Dinesh Thakkar, chairman and managing director at Angel Broking says that more than liquidity, inflation is matter of concern for the markets and hence, the downside for the markets is likely to be limited despite concerns over General Anti-Avoidance Rule (GAAR).
“GAAR will have its impact but we still don’t expect the Nifty to go below 5,000. In fact, markets may hit all-time highs in FY-13.” he said.
Below is the interview. Watch the accompanying video here.
- Give us your projections for the Nifty from here on; can we go back to previous highs this year itself?
- See, from this level I feel that may be (in) three to four months, markets can consolidate in the range of 5000-5400, post the second quarter. Markets will start its upward journey and by the end of the financial year, I won't be surprised to see the markets at an all-time high because people will start discounting earnings of fiscal year 2014. These earnings will be much rosier than what we are seeing today. Today, things are a bit pessimist after the budget, but looking at the way we control inflation, looking at the global issues the way they are addressed, it appears that second quarter will be good for countries like India.
- So do you think downside is limited for our markets from here on?
- The downside seems to be limited because, like (the) past two months, liquidity was very high, it will come to a normal kind of a scenario now, where we will see a limited kind of an investment phase. So, in terms of valuation, excesses are behind us and negative news from the budget has already been absorbed. So, investors can now expect a better reward since risk is limited.
- What do you make of the ongoing GAAR issue and its implications for fund flows into India? Will institutional investor sentiment turn particularly bearish?
- To some extent, yes, because we have seen that almost 25 per cent of FII money which comes to India comes through the P-note route, which is tax free for now. But if you look at 25 per cent of total investment, it is not a big amount and looking at valuation, I think this can be compensated by some other avenues where we will see decent liquidity in the market.
If you look at the scenario last year, foreign investment was negligible then too market has done a decent job in terms of really not going down to a great extent. So now looking at real estate valuation and economic cycle turning for positive, I am not too worried about that front or liquidity front because your fundamentals are in place.
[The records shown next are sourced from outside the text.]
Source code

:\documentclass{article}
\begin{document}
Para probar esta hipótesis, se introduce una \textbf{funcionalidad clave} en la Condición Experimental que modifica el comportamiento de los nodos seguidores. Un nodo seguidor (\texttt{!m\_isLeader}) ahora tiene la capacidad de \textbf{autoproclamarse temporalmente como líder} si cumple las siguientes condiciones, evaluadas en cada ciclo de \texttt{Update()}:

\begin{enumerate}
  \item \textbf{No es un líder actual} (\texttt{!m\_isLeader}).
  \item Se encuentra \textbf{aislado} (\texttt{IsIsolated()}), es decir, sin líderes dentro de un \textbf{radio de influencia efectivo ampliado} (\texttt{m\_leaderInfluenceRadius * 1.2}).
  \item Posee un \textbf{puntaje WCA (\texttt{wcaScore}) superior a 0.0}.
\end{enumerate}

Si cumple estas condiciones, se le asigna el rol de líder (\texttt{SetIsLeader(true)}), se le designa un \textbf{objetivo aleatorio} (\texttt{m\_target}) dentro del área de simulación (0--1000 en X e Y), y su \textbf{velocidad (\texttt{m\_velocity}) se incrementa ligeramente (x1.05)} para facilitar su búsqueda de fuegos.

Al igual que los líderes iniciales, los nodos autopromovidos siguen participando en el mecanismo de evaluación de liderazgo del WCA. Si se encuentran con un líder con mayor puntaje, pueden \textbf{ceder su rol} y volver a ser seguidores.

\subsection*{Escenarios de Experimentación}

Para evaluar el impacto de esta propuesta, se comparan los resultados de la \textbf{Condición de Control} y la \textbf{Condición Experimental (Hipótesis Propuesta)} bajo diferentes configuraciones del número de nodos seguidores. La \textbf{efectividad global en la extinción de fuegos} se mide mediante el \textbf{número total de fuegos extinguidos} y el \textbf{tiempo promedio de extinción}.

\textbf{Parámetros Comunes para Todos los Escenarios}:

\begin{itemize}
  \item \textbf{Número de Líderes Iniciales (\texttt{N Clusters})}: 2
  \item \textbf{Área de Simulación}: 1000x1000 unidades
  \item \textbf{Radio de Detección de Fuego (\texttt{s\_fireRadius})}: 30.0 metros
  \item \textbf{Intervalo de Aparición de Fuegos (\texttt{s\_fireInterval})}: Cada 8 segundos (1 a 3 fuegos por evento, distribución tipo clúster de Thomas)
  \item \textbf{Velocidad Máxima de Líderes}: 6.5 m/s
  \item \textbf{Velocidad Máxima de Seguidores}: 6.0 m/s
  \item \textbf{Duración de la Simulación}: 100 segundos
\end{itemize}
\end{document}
We will see liquidity coming from many other investor classes; it can be apart from the participatory notes. So, liquidity is not a bigger concern for markets than inflation. Macro-economic factors which are turning positive, will be definitely a big positive for markets and investors.
- We are looking at expiry week, what is your sense given rising volatility we have seen over past few days?
- If you lookout for a short term i think it is very difficult to predict the trend on a week to week basis but let me hazard my guess. See, Budget had a few negative things in terms of higher tax collection which may impact like consumers and which can impact inflation. (The) expectation that we have that interest rate cycle will turn positive from April may be deferred by two or three months. In that sense I think negative news are getting absorbed in this price and if I had to take a guess I think at the level of say 5,100 Nifty, all this negative news will be almost absorbed if we hit this kind of a level in this week. I will not be surprised to see a rebound from that level. Net, I think investor should look that the market does not appear to go down below 5,000 level and based on that it would be anytime that the market will turn positive.
- So are you saying that we might actually see analysts upgrading corporate earnings in FY-13 after the spate of downgrades last year?
- Yes. We will see analysts taking a positive view on earnings.
- How has the sentiment been from retail investors? Have you seen some returning of retail investors to the markets?
- I think retail investors are gradually coming back. We have to look into this perspective that in the past 3-4 years, the market has not created any wealth for investors. In that sense, the retail investor who is coming back to this market has confined his investment, especially when he sees that market is not performing and market is not giving positive returns, getting good returns from debt instruments.
- Do you think given now that small savings rate are also pretty attractive, bank deposit rates not coming down, will debt markets again fare better than equity markets this year?
- First, it is difficult to say how this market will pan out in next six months. It would be very difficult to say that equity will outperform debt instruments but if we take next latter half of this year, I’m sure we will see a very positive inflation number and interest rate cycle going down that time.
It appears that the market is going to give positive returns but as we know that the market is much ahead of business cycles, we can guess that it can outperform even in a period of six months. However, one wants to be very sure when he would get better returns than debt instruments. I would say it will be in a later half of this financial year.
If we look at scenario for, like, next three to four years, it appears that - looking at inflation numbers and a moderate growth rate – India’s main problem was inflation and if that is in control and interest rates start coming down, then this cycle will last for three or four years.
This means that if you look at valuation, which is very reasonable at this point in time, markets are available for 13 times to forward earnings. Looking at economic growth, which we will achieve in next later half, which will be around 7-7.2 per cent, I think investors would do well in next two to four years. They will be able to outperform this return from debt instrument and if you look at the tech part techs returns are far greater than debt instruments.